Strategic Rationale for Thunder Mountain Gold
• Non-dilutive pathway to potential cash flow: MFD carries the qualifying capital through initial small-scale production; no change to THMG share capital is contemplated by the Agreement.
| Website: www.thundermountaingold.com | OTCQB: THMG TSX-V:THM |
• Operator control retained by THMG: Planning and execution remain with the Company as Operator.
• Parallel value creation: The framework allows THMG to focus on exploration and potential resource expansion while small-scale production may generate non-dilutive cash flow.
• No impact on full-scale project economics: The revenue waterfall applies only to small-scale production and does not alter the economics of the existing Option Agreement or any future full-scale development.

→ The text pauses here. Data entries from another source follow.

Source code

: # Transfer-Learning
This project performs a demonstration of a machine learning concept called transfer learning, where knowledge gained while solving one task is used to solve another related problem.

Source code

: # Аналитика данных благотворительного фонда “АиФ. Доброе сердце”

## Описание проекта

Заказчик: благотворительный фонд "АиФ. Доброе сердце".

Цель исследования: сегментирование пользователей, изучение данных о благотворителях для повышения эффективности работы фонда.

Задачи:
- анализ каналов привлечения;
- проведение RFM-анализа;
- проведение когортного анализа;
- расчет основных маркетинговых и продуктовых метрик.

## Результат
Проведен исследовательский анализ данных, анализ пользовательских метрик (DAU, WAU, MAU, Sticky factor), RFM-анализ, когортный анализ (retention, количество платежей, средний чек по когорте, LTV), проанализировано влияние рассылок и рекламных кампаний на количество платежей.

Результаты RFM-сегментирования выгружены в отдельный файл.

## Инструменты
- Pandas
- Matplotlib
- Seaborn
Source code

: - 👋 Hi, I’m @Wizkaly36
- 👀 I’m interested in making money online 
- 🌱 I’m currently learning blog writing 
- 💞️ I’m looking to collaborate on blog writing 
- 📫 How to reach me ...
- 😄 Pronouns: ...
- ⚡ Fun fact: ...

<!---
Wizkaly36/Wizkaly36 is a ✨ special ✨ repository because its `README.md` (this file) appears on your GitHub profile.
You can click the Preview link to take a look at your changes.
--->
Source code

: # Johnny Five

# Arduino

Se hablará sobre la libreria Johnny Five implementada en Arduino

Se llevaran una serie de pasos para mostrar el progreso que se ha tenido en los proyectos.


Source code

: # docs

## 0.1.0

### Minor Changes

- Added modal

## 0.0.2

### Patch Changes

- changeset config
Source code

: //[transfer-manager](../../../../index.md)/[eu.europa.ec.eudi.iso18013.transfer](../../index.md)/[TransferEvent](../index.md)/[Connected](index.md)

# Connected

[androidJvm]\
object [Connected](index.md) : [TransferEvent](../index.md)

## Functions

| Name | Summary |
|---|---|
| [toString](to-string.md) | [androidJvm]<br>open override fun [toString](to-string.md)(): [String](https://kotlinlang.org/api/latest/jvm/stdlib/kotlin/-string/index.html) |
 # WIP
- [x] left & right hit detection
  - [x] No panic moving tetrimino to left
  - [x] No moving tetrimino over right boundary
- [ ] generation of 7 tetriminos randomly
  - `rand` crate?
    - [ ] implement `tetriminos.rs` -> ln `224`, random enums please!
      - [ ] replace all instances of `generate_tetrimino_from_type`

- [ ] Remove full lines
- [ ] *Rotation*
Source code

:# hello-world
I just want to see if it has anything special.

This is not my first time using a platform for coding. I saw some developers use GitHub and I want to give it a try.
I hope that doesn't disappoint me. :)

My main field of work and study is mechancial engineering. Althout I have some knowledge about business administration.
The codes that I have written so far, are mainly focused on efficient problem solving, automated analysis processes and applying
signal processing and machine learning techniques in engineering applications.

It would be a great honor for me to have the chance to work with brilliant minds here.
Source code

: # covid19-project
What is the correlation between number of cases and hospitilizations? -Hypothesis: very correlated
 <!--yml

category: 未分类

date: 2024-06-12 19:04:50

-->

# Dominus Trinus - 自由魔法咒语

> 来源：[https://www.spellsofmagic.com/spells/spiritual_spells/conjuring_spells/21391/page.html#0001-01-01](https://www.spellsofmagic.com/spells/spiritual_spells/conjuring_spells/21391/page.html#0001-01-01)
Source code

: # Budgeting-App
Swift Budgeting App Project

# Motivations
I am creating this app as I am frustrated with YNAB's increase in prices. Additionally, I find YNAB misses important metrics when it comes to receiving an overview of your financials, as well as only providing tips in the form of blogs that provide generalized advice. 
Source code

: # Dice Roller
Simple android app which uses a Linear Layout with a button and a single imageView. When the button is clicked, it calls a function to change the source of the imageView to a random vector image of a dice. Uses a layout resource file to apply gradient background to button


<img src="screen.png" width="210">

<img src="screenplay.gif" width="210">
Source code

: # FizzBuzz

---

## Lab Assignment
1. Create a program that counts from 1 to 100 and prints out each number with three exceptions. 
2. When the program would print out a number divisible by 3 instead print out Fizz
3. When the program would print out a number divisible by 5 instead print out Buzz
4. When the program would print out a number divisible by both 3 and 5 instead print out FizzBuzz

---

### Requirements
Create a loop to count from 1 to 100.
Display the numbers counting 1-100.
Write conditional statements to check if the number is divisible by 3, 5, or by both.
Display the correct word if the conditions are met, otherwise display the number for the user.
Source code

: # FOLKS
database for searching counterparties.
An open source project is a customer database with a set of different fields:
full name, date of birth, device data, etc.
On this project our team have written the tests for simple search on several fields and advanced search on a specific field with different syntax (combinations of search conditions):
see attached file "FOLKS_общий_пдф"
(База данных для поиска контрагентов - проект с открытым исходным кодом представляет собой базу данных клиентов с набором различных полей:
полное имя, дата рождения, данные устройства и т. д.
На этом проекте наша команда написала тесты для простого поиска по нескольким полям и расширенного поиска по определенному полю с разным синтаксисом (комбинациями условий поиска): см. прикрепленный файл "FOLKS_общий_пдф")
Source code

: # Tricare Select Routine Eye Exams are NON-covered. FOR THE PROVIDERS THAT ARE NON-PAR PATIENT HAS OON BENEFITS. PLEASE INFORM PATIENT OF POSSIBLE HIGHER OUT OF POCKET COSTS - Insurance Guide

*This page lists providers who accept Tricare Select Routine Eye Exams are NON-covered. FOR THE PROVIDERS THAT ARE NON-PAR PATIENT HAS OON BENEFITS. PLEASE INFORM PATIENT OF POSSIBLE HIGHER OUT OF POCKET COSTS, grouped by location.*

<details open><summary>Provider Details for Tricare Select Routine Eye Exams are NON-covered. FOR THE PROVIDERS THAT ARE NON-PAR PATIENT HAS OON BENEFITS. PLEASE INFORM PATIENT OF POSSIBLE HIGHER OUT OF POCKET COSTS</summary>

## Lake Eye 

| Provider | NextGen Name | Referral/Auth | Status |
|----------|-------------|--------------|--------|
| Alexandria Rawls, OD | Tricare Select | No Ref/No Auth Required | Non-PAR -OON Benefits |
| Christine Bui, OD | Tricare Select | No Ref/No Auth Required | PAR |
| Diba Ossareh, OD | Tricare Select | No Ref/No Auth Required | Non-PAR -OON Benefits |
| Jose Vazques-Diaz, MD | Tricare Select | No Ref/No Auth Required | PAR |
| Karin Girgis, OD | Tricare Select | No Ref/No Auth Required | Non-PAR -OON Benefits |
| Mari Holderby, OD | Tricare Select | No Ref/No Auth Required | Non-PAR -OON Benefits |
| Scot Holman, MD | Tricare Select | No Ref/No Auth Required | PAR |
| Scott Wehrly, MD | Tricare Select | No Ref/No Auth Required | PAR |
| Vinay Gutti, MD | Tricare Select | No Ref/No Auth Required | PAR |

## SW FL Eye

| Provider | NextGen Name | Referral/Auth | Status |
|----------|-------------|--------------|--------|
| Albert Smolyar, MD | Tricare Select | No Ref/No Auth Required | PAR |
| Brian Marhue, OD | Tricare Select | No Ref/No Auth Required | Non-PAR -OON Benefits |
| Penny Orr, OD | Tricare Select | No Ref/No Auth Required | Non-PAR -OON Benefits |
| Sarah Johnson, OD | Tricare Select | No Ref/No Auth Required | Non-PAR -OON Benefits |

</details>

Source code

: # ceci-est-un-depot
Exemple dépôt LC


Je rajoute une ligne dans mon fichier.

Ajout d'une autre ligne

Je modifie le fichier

Principal Terms - Small-Scale Production Right
• Operator: Thunder Mountain Gold (THMG).
• Funding: MFD funds 100% of qualifying capital to achieve small-scale production.
• Term/Cap: Right ends at the earlier of 10 years or 1.5 million tonnes of cumulative economic ore.
• Revenue Allocation: 80% MFD / 20% THMG until 1.5× MFD payback on qualifying capital; 50/50 thereafter until the Term/Cap is achieved.
• Scope: Applies only to small-scale production revenues; no change to Option Agreement economics.
Option Agreement - Unchanged, with Date Extension
• Earn-in: MFD may earn 10% equity in South Mountain Mines, Inc. (SMMI) by investing US$1,000,000.
• Schedule: Earn-in deadline extended to October 31, 2026.
• Credit of Project Expenditures: Mutually approved Expenditures under the Agreement will be credited toward the US$1,000,000 threshold.
• All other Option Agreement provisions remain in full force and effect.
Disclosure Logistics and Future Clarifications
THMG's NI 43-101 requirements and MFD's non-issuer disclosures are expected to be addressed with the definitive final JV agreement. Items such as precise small-scale production area limits, definitions of "material" budget changes, and governance structures (e.g., a technical committee) may likewise be finalized at that time. The Agreement is intentionally streamlined at this stage.
The South Mountain Project
The South Mountain Mine is a polymetallic development project containing high-grade zinc, silver, gold, and copper, and is located on private land approximately 70 miles southwest of Boise, Idaho (See Figure 1 above). The Project is on private land, permitting has been, and should remain straightforward. The Project was intermittently mined from the late from 1940s to the late 1960s, most notably by Anaconda Copper, with over 4,000 feet of underground developmental workings that that have been rehabilitated, re-engineered, and are MSHA compliant. Thunder Mountain Gold Inc. purchased and advanced the project from 2007 through Present, with expenditures into the project of approximately US$25 million. Historic test mining and processing at the Project has mostly come from high-grade Carbonate Replacement Deposits (CRD) and skarn zones that remain open at depth and along strike. According to historical smelter records, approximately 53,642 tons of mineralized material have been mined and direct shipped to the smelter, with average grades; 14.5% Zn, 10.6 o.p.t. Ag (363.42 g/t Ag), 0.058 o.p.t. Au (1.98 g/t Au), 1.4% Cu, and 2.4% Pb were realized (See SK-1300 Technical Resource Statement, and NI 43-101 Technical Report: Updated Mineral Resource Estimate for the South Mountain Project, dated December 31, 2023, and December 15, 2023, respectively. More details are available on the Thunder Mountain Gold Inc. website and at www.SEC.gov, and www.sedar.com).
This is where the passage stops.